Target introduced tiny shopping carts for tots, then realized that everyone over 3 feet tall hated them, and the carts were removed. Good. Now let's work on getting them out of other stores.
Some have little signs on the carts: I'm shopping too! Really. I can't tell you how many times I've bent down to get the child's attention and dealt some facts:
Actually, kid, no, you're not. You are engaging in imitative behavior, a meaningless simulacrum of consumerism. At best, you are being trained to accept the current paradigm of food distribution as the only conceivable model, and when you grow up the idea of locally produced food distributed by a loose network unaffiliated with corporate chains will seem alien.

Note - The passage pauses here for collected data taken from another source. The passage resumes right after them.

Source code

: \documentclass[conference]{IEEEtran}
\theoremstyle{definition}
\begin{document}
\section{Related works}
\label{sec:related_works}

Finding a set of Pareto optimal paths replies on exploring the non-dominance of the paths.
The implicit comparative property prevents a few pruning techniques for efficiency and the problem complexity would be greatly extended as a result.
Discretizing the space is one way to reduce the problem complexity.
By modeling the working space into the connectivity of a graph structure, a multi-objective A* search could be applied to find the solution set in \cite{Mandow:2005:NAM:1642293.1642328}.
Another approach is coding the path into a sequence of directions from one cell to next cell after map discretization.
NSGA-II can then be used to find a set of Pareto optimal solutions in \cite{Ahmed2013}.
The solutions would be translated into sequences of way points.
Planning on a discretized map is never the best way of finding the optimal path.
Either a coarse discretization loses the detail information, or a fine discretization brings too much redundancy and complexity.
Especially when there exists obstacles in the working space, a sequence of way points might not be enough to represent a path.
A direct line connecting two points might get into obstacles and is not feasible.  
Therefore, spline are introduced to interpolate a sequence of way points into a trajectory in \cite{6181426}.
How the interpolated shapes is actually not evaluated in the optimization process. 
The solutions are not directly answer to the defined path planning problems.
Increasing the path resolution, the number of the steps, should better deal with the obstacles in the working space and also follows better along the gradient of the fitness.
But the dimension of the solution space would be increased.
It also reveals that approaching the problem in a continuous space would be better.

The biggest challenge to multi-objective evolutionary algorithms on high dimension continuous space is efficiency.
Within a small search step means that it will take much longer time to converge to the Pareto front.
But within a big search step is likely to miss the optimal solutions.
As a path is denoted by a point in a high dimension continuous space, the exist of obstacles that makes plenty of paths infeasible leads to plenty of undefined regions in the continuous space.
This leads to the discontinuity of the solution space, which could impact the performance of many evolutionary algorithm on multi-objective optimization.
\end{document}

So, no, you're not shopping. You're pretending, and no one's fooled.
They always look at me like, "Whoa, that strange man laid down some hard, burning truth right there." Sometimes as I walk away, I see the moms talking to a manager and pointing at me, as if to say, "What a public service he performed! Give him some free ice cream." No thanks. All in a day's work.
I do understand why parents would be annoyed by the cart. The kid loads it up with boxes of Cap'n Crunch, and you have to put them back, and — hey, where'd she go? Now you have to find your kid, who's gone off to the toy department loading up her cart with licensed merchandise from a TV show.
And then you have to have THAT conversation, you know, the one about the subjective nature of possession, the one that always starts with: "I put it in the cart. It's mine."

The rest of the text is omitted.